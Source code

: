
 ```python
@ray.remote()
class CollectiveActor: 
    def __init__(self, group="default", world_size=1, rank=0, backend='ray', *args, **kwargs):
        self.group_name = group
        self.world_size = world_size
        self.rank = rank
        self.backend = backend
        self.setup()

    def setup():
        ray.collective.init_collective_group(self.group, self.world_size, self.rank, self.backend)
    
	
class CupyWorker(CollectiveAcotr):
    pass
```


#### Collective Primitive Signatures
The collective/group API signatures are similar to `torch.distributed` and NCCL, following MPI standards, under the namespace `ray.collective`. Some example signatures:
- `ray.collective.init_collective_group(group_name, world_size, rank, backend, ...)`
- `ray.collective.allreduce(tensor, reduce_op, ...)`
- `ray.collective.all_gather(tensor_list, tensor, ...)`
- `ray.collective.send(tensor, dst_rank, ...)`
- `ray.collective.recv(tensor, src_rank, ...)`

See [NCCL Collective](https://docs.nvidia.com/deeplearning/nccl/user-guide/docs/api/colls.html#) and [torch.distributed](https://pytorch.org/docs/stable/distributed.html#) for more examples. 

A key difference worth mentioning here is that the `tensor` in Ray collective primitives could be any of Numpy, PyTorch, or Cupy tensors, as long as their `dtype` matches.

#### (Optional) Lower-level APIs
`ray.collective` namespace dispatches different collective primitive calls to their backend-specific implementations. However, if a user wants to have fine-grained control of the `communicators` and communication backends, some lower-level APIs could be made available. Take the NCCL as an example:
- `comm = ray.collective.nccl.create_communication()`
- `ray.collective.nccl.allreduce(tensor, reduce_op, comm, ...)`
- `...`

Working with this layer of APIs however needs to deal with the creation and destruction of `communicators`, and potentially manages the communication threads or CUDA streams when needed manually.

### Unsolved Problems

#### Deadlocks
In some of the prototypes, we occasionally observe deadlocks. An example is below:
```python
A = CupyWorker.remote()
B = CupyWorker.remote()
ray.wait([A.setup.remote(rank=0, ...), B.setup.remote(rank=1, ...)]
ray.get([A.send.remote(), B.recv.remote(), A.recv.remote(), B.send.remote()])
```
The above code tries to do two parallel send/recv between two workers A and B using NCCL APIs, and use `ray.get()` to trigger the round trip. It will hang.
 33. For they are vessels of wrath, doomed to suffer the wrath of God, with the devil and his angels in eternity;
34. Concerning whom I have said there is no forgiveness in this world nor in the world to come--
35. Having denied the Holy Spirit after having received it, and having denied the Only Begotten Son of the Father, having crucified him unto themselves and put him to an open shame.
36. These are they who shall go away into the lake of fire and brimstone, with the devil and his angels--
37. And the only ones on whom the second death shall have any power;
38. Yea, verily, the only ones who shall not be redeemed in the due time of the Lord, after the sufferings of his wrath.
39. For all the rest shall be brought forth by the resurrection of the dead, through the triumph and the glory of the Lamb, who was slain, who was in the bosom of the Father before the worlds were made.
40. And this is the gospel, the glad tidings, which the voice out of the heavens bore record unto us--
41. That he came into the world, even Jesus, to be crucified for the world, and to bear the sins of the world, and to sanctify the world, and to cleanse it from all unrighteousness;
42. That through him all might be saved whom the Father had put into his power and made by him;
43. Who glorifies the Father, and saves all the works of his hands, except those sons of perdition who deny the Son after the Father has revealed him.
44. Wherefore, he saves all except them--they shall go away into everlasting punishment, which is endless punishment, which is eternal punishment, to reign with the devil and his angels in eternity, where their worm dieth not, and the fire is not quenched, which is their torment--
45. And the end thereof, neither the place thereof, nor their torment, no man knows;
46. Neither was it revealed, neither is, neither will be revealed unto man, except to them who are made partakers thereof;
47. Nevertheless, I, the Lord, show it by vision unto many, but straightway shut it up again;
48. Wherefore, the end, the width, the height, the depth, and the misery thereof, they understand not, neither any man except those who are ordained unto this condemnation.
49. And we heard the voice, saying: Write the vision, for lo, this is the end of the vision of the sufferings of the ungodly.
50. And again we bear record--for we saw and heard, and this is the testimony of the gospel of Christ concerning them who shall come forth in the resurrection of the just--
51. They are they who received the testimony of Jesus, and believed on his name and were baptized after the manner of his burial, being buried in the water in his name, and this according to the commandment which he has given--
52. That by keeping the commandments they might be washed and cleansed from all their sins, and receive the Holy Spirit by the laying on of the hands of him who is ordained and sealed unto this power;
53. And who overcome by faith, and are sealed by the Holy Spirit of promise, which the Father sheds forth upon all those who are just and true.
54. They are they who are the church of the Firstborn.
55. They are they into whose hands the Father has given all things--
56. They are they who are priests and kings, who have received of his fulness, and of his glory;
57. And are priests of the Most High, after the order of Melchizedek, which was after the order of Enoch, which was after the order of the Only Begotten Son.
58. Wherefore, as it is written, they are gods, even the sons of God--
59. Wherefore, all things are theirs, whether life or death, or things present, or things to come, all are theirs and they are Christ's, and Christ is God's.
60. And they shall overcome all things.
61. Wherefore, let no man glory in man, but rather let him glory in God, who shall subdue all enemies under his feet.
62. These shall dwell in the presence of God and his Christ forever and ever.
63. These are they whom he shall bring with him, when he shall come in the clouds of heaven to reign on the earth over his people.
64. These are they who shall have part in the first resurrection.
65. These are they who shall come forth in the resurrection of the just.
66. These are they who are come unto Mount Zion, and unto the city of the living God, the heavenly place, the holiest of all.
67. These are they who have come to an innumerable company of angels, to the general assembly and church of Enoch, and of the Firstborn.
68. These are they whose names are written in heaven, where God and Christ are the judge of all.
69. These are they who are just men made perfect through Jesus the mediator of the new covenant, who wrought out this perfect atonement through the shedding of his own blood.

....................

What to do :: All of the data is to be transcribed exactly as written.

Answer to this exercise ::
Source code

:
 ```python
@ray.remote()
class CollectiveActor: 
    def __init__(self, group="default", world_size=1, rank=0, backend='ray', *args, **kwargs):
        self.group_name = group
        self.world_size = world_size
        self.rank = rank
        self.backend = backend
        self.setup()

    def setup():
        ray.collective.init_collective_group(self.group, self.world_size, self.rank, self.backend)
    
	
class CupyWorker(CollectiveAcotr):
    pass
```


#### Collective Primitive Signatures
The collective/group API signatures are similar to `torch.distributed` and NCCL, following MPI standards, under the namespace `ray.collective`. Some example signatures:
- `ray.collective.init_collective_group(group_name, world_size, rank, backend, ...)`
- `ray.collective.allreduce(tensor, reduce_op, ...)`
- `ray.collective.all_gather(tensor_list, tensor, ...)`
- `ray.collective.send(tensor, dst_rank, ...)`
- `ray.collective.recv(tensor, src_rank, ...)`

See [NCCL Collective](https://docs.nvidia.com/deeplearning/nccl/user-guide/docs/api/colls.html#) and [torch.distributed](https://pytorch.org/docs/stable/distributed.html#) for more examples. 

A key difference worth mentioning here is that the `tensor` in Ray collective primitives could be any of Numpy, PyTorch, or Cupy tensors, as long as their `dtype` matches.

#### (Optional) Lower-level APIs
`ray.collective` namespace dispatches different collective primitive calls to their backend-specific implementations. However, if a user wants to have fine-grained control of the `communicators` and communication backends, some lower-level APIs could be made available. Take the NCCL as an example:
- `comm = ray.collective.nccl.create_communication()`
- `ray.collective.nccl.allreduce(tensor, reduce_op, comm, ...)`
- `...`

Working with this layer of APIs however needs to deal with the creation and destruction of `communicators`, and potentially manages the communication threads or CUDA streams when needed manually.

### Unsolved Problems

#### Deadlocks
In some of the prototypes, we occasionally observe deadlocks. An example is below:
```python
A = CupyWorker.remote()
B = CupyWorker.remote()
ray.wait([A.setup.remote(rank=0, ...), B.setup.remote(rank=1, ...)]
ray.get([A.send.remote(), B.recv.remote(), A.recv.remote(), B.send.remote()])
```
The above code tries to do two parallel send/recv between two workers A and B using NCCL APIs, and use `ray.get()` to trigger the round trip. It will hang.
 33. For they are vessels of wrath, doomed to suffer the wrath of God, with the devil and his angels in eternity;
34. Concerning whom I have said there is no forgiveness in this world nor in the world to come--
35. Having denied the Holy Spirit after having received it, and having denied the Only Begotten Son of the Father, having crucified him unto themselves and put him to an open shame.
36. These are they who shall go away into the lake of fire and brimstone, with the devil and his angels--
37. And the only ones on whom the second death shall have any power;
38. Yea, verily, the only ones who shall not be redeemed in the due time of the Lord, after the sufferings of his wrath.
39. For all the rest shall be brought forth by the resurrection of the dead, through the triumph and the glory of the Lamb, who was slain, who was in the bosom of the Father before the worlds were made.
40. And this is the gospel, the glad tidings, which the voice out of the heavens bore record unto us--
41. That he came into the world, even Jesus, to be crucified for the world, and to bear the sins of the world, and to sanctify the world, and to cleanse it from all unrighteousness;
42. That through him all might be saved whom the Father had put into his power and made by him;
43. Who glorifies the Father, and saves all the works of his hands, except those sons of perdition who deny the Son after the Father has revealed him.
44. Wherefore, he saves all except them--they shall go away into everlasting punishment, which is endless punishment, which is eternal punishment, to reign with the devil and his angels in eternity, where their worm dieth not, and the fire is not quenched, which is their torment--
45. And the end thereof, neither the place thereof, nor their torment, no man knows;
46. Neither was it revealed, neither is, neither will be revealed unto man, except to them who are made partakers thereof;
47. Nevertheless, I, the Lord, show it by vision unto many, but straightway shut it up again;
48. Wherefore, the end, the width, the height, the depth, and the misery thereof, they understand not, neither any man except those who are ordained unto this condemnation.
49. And we heard the voice, saying: Write the vision, for lo, this is the end of the vision of the sufferings of the ungodly.
50. And again we bear record--for we saw and heard, and this is the testimony of the gospel of Christ concerning them who shall come forth in the resurrection of the just--
51. They are they who received the testimony of Jesus, and believed on his name and were baptized after the manner of his burial, being buried in the water in his name, and this according to the commandment which he has given--
52. That by keeping the commandments they might be washed and cleansed from all their sins, and receive the Holy Spirit by the laying on of the hands of him who is ordained and sealed unto this power;
53. And who overcome by faith, and are sealed by the Holy Spirit of promise, which the Father sheds forth upon all those who are just and true.
54. They are they who are the church of the Firstborn.
55. They are they into whose hands the Father has given all things--
56. They are they who are priests and kings, who have received of his fulness, and of his glory;
57. And are priests of the Most High, after the order of Melchizedek, which was after the order of Enoch, which was after the order of the Only Begotten Son.
58. Wherefore, as it is written, they are gods, even the sons of God--
59. Wherefore, all things are theirs, whether life or death, or things present, or things to come, all are theirs and they are Christ's, and Christ is God's.
60. And they shall overcome all things.
61. Wherefore, let no man glory in man, but rather let him glory in God, who shall subdue all enemies under his feet.
62. These shall dwell in the presence of God and his Christ forever and ever.
63. These are they whom he shall bring with him, when he shall come in the clouds of heaven to reign on the earth over his people.
64. These are they who shall have part in the first resurrection.
65. These are they who shall come forth in the resurrection of the just.
66. These are they who are come unto Mount Zion, and unto the city of the living God, the heavenly place, the holiest of all.
67. These are they who have come to an innumerable company of angels, to the general assembly and church of Enoch, and of the Firstborn.
68. These are they whose names are written in heaven, where God and Christ are the judge of all.
69. These are they who are just men made perfect through Jesus the mediator of the new covenant, who wrought out this perfect atonement through the shedding of his own blood.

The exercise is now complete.